To indicate that the balancing of treatment is considered more important than the animal sex we assign a custom aggregation function giving more weight to the treatment variable. (A better aggregation mechanism has to be implemented!!!)
There can be less samples than possible positions on the plate(s). In this case, we simulate 20 animal derived samples distributed on a plate with 24 locations.
# Setting up the batch container
example4 <- BatchContainer$new(
dimensions = c(
plate = 1, row = 6, col = 4
)
)
# Assign samples randomly to start from lower score (avoid Inf values even since plate 3 will miss 2 groups initially :)
example4 <- assign_in_order(example4, samples = tibble::tibble(
Group = rep.int(c("Treatment 1", "Treatment 2"), times = c(10, 10)),
Sex = c(rep(c("M", "F", "F", "M"), times = 4), "M", NA, NA, "F"), ID = 1:20
))
cowplot::plot_grid(
plot_plate(example4, plate = plate, row = row, column = col, .color = Group, title = "Initial layout by Group"),
plot_plate(example4, plate = plate, row = row, column = col, .color = Sex, title = "Initial layout by Sex"),
ncol = 2
)
scoring_f <- c(
Group = mk_plate_scoring_functions(example4, row = "row", column = "col", group = "Group"),
Sex = mk_plate_scoring_functions(example4, row = "row", column = "col", group = "Sex")
)
example4$score(scoring_f)
#> Group.Plate Sex.Plate
#> 83.63858 239.20748
set.seed(42)
bc <- optimize_design(
example4,
scoring = scoring_f,
max_iter = 750,
n_shuffle = 1,
acceptance_func = mk_simanneal_acceptance_func(mk_simanneal_temp_func(T0 = 10000, alpha = 1)),
aggregate_scores_func = function(scores, ...) {
2 * scores["Group.Plate"] + scores["Sex.Plate"]
},
quiet = TRUE
)
bc$trace$elapsed
#> Time difference of 3.95466 secs
bc$score(scoring_f)
#> Group.Plate Sex.Plate
#> 8.019656 7.608810
cowplot::plot_grid(
plot_plate(bc, plate = plate, row = row, column = col, .color = Group, title = "Final layout by Group"),
plot_plate(bc, plate = plate, row = row, column = col, .color = Sex, title = "Final layout by Sex"),
ncol = 2
)
We do the same example with auto-scaling, weighted scoring and SA to have a reference!
set.seed(42)
bc <- optimize_design(
bc,
scoring = scoring_f,
max_iter = 500,
n_shuffle = 1,
acceptance_func = mk_simanneal_acceptance_func(mk_simanneal_temp_func(T0 = 10000, alpha = 1)),
aggregate_scores_func = function(scores, ...) {
purrr::set_names(2 * scores["Group.Plate"] + scores["Sex.Plate"], nm = "Weighted.Score")
},
autoscale_scores = T,
quiet = TRUE
)
#> ... Performing boxcox lambda estimation.
bc$score(scoring_f)
#> Group.Plate Sex.Plate
#> 7.467566 7.753204
cowplot::plot_grid(
plot_plate(bc, plate = plate, row = row, column = col, .color = Group, title = "Final layout by Group"),
plot_plate(bc, plate = plate, row = row, column = col, .color = Sex, title = "Final layout by Sex"),
ncol = 2
)
We do the same example with auto-scaling and position-dependent scoring now, not aggregating the score vector!
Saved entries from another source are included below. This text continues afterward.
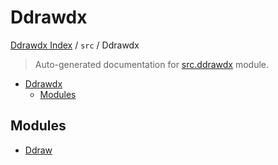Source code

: # Ddrawdx

[Ddrawdx Index](../../README.md#ddrawdx-index) /
`src` /
Ddrawdx

> Auto-generated documentation for [src.ddrawdx](../../../src/ddrawdx/__init__.py) module.

- [Ddrawdx](#ddrawdx)
  - [Modules](#modules)

## Modules

- [Ddraw](./ddraw.md)
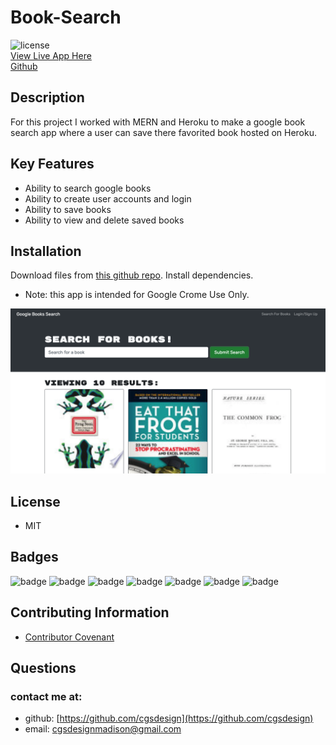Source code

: # Book-Search

![license](https://img.shields.io/badge/MIT-License-brightgreen)
<br>
 [View Live App Here](https://enigmatic-headland-86880.herokuapp.com/)
<br>
 [Github](https://github.com/cgsdesign/Book-Search)

## Description 

For this project I worked with MERN and Heroku to make a google book search app where a user can save there favorited book hosted on Heroku.

## Key Features
* Ability to search google books
* Ability to create user accounts and login
* Ability to save books
* Ability to view and delete saved books

## Installation
Download files from [this github repo](https://github.com/cgsdesign/Book-Search). Install dependencies. 
* Note: this app is intended for Google Crome Use Only.

![Budget-Tracker](./still.png)

## License
* MIT

## <a name="badge">Badges</a>

![badge](https://img.shields.io/badge/IndexedDB-orange)
![badge](https://img.shields.io/badge/Express-brightgreen)
![badge](https://img.shields.io/badge/NodeJS-brightgreen)
![badge](https://img.shields.io/badge/React-brightgreen)
![badge](https://img.shields.io/badge/MongoDBAtlas-brightgreen)
![badge](https://img.shields.io/badge/ServiceWorkers-brightgreen)
![badge](https://img.shields.io/badge/Heroku-brightgreen)

## <a name="contributing">Contributing Information</a>
* [Contributor Covenant](https://www.contributor-covenant.org/)

## <a name="questions">Questions</a>
### contact me at: 
* github: [https://github.com/cgsdesign](https://github.com/cgsdesign)
* email: [cgsdesignmadison@gmail.com](cgsdesignmadison@gmail.com)
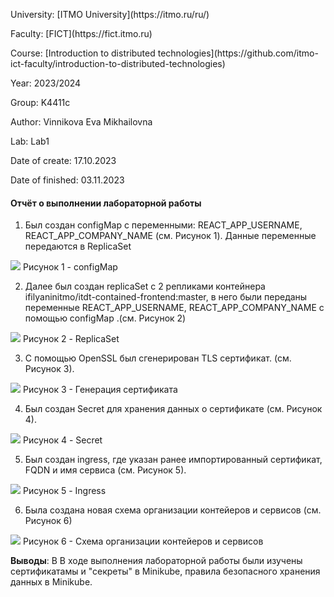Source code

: <p> University: [ITMO University](https://itmo.ru/ru/)
<p> Faculty: [FICT](https://fict.itmo.ru)
<p> Course: [Introduction to distributed technologies](https://github.com/itmo-ict-faculty/introduction-to-distributed-technologies) <p>
<p> Year: 2023/2024
<p> Group: K4411c
<p> Author: Vinnikova Eva Mikhailovna
<p> Lab: Lab1
<p> Date of create: 17.10.2023
<p> Date of finished: 03.11.2023

<h4>Отчёт о выполнении лабораторной работы</h4>

1.  Был создан configMap с переменными: REACT_APP_USERNAME, REACT_APP_COMPANY_NAME (см. Рисунок 1). Данные переменные передаются в ReplicaSet
<image src="https://github.com/evashka28/2023_2024-introduction_to_distributed_technologies-k4111c-vinnikova_e_m/blob/main/lab3/img/1.png">
Рисунок 1 - configMap

2.  Далее был создан replicaSet с 2 репликами контейнера ifilyaninitmo/itdt-contained-frontend:master, в него были переданы переменные REACT_APP_USERNAME, REACT_APP_COMPANY_NAME с помощью configMap .(см. Рисунок 2)
<image src="https://github.com/evashka28/2023_2024-introduction_to_distributed_technologies-k4111c-vinnikova_e_m/blob/main/lab3/img/2.png">
Рисунок 2 - ReplicaSet

3. С помощью OpenSSL был сгенерирован TLS сертификат. (см. Рисунок 3).
<image src="https://github.com/evashka28/2023_2024-introduction_to_distributed_technologies-k4111c-vinnikova_e_m/blob/main/lab3/img/3.png">
Рисунок 3 - Генерация сертификата

4. Был создан Secret для хранения данных о сертификате (см. Рисунок 4).
<image src="https://github.com/evashka28/2023_2024-introduction_to_distributed_technologies-k4111c-vinnikova_e_m/blob/main/lab3/img/4.png">
Рисунок 4 - Secret

5. Был создан ingress, где указан ранее импортированный сертификат, FQDN  и имя сервиса (см. Рисунок 5).
<image src="https://github.com/evashka28/2023_2024-introduction_to_distributed_technologies-k4111c-vinnikova_e_m/blob/main/lab3/img/5.png">
Рисунок 5 - Ingress

6. Была создана новая схема организации контейеров и сервисов (см. Рисунок 6)
<image src="https://github.com/evashka28/2023_2024-introduction_to_distributed_technologies-k4111c-vinnikova_e_m/blob/main/lab3/img/6.png">
Рисунок 6 - Схема организации контейеров и сервисов



**Выводы**: В В ходе выполнения лабораторной работы были изучены сертификатамы и "секреты" в Minikube, правила безопасного хранения данных в Minikube.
This is more effective even when using the default acceptance function. We are strictly prioritizing the leftmost score in addition to reflect relevance for the design.
scoring_f <- c(
Group = mk_plate_scoring_functions(example4, row = "row", column = "col", group = "Group"),
Sex = mk_plate_scoring_functions(example4, row = "row", column = "col", group = "Sex")
)
example4$score(scoring_f)
#> Group.Plate Sex.Plate
#> 83.63858 239.20748
set.seed(42)
bc <- optimize_design(
example4,
scoring = scoring_f,
max_iter = 5000,
n_shuffle = 1,
acceptance_func = accept_leftmost_improvement,
autoscale_scores = TRUE,
quiet = TRUE
)
#> ... Performing boxcox lambda estimation.
bc$score(scoring_f)
#> Group.Plate Sex.Plate
#> 7.619846 7.473524
cowplot::plot_grid(
plot_plate(bc, plate = plate, row = row, column = col, .color = Group, title = "Final layout by Group"),
plot_plate(bc, plate = plate, row = row, column = col, .color = Sex, title = "Final layout by Sex"),
ncol = 2
)
Using a tolerance value to accept slightly worse solutions in the leftmost relevant score if overcompensated by other scores:
scoring_f <- c(
Group = mk_plate_scoring_functions(example4, row = "row", column = "col", group = "Group"),
Sex = mk_plate_scoring_functions(example4, row = "row", column = "col", group = "Sex")
)
set.seed(42)
bc <- optimize_design(
example4,
scoring = scoring_f,
max_iter = 5000,
n_shuffle = 1,
acceptance_func = ~ accept_leftmost_improvement(..., tolerance = 0.1),
autoscale_scores = TRUE,
quiet = TRUE
)
#> ... Performing boxcox lambda estimation.
bc$score(scoring_f)
#> Group.Plate Sex.Plate
#> 7.474561 7.412716
cowplot::plot_grid(
plot_plate(bc, plate = plate, row = row, column = col, .color = Group, title = "Final layout by Group"),
plot_plate(bc, plate = plate, row = row, column = col, .color = Sex, title = "Final layout by Sex"),
ncol = 2
)
Testing an alternative left-to-right weighing of scores, based on exponential down-weighing of the respective score differences at position \(p\) with factor \(\kappa^p\), \(0 < \kappa < 1\) We choose a \(\kappa\) of 0.5, i.e. the second score’s improvement counts half of that of the first one.
scoring_f <- c(
Group = mk_plate_scoring_functions(example4, row = "row", column = "col", group = "Group"),
Sex = mk_plate_scoring_functions(example4, row = "row", column = "col", group = "Sex")
)
bc$score(scoring_f)
#> Group.Plate Sex.Plate
#> 7.474561 7.412716
set.seed(42)
bc <- optimize_design(
example4,
scoring = scoring_f,
max_iter = 1000,
n_shuffle = 1,
acceptance_func = mk_exponentially_weighted_acceptance_func(kappa = 0.5, simulated_annealing = T),
autoscale_scores = TRUE,
quiet = TRUE
)
#> ... Performing boxcox lambda estimation.
bc$score(scoring_f)
#> Group.Plate Sex.Plate
#> 7.711676 7.499601
cowplot::plot_grid(
plot_plate(bc, plate = plate, row = row, column = col, .color = Group, title = "Final layout by Group"),
plot_plate(bc, plate = plate, row = row, column = col, .color = Sex, title = "Final layout by Sex"),
ncol = 2
)
library(designit)
library(ggplot2)
library(dplyr)
library(tidyr)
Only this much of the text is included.